This was a braided-stream of a documentary, cutting between several major threads: a mass grave in Texas, the effect of I.F. Stone on various journalists, the Iraq War and a few other minor threads. I had never heard of I.F. Stone and the film made that seem pretty astonishing in terms of his accomplishments, and the fact I’d missed him entirely was simultaneously good evidence about the many failings of the “Main Stream Media”.
The key conclusion of the film was depressingly foregrounded – it’s right there in the title. Governments lie, and the main stream media doesn’t call them on it. It was made at the outset of the current US Presidential cycle, so given the cavalcade of lies on both sides of the aisle this time I can only shudder at what the sequel might reveal. The key point that the film makes again and again is the deleterious effect this has on the political discourse, and on the public in general. What it doesn’t do is dig into a deeper causation – it constantly laments that ratings drive content to the lowest common denominator without offering any structural view on why trivial things get good ratings, or how editorial controls work. A more technological forward-looking documentary on this topic might also have tackled the echo-chamber effect of “likes” and “+1s” that cause you to only see things that reinforce your own view.

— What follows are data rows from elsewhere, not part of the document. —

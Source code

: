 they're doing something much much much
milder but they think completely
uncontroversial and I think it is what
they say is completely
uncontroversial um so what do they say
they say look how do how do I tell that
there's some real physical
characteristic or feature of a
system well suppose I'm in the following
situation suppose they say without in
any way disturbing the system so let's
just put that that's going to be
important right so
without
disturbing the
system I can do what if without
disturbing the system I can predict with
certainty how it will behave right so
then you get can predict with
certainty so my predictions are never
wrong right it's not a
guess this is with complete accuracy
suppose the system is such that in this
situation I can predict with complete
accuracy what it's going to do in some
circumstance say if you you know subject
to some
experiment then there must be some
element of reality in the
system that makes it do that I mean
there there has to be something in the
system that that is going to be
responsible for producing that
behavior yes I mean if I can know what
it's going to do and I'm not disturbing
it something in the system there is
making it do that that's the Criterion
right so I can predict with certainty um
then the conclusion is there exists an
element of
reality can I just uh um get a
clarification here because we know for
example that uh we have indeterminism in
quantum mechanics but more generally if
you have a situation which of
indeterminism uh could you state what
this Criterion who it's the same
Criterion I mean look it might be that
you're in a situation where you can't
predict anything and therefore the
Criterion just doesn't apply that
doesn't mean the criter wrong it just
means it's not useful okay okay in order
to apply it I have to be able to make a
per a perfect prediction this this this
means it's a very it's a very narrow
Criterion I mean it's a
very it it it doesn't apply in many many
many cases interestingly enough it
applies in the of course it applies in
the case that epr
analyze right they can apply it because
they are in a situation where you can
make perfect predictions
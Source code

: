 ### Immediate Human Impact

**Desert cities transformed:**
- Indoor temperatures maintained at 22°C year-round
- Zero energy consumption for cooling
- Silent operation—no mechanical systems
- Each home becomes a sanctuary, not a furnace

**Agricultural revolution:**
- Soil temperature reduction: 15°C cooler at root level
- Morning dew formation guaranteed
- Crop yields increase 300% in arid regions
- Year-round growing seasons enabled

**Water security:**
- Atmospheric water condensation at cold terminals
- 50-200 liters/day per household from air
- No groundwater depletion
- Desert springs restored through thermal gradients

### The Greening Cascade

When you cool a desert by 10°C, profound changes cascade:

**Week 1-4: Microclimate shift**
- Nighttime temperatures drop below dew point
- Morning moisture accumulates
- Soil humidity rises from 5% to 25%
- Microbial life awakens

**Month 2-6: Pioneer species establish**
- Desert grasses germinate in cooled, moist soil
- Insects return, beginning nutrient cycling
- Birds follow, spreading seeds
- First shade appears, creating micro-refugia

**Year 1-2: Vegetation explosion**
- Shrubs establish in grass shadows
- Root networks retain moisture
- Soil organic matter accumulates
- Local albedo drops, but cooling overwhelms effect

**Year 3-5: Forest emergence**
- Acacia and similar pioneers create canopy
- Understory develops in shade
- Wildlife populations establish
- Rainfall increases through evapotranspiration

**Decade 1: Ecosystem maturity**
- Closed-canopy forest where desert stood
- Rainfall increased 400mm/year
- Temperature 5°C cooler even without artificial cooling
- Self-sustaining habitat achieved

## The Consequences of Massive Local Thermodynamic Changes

Unfortunately in a way, this documentary suffered intensively from the same echo-chamber effect for the Toronto audience: preaching to the choir. I already feel disconnected from all of the major news agencies it discusses. It didn’t touch on anything really outside of the USA, so no real commentary on Al Jazeera or the BBC, who must surely count amongst the big news players in English. It very briefly discusses Snowden, but not Assange. It doesn’t tackle alternative strategies, but most damningly, it doesn’t tackle the question of why governments should feel the need to lie.
Ultimately I found every bit of this interesting, without feeling like it came together as a holistic statement of, about, or for anything. The big take-away from me is to look up I.F. Stone and see whether he belongs in my pantheon of reporters with H.L. Mencken, Alistair Cooke and Hunter S. Thompson.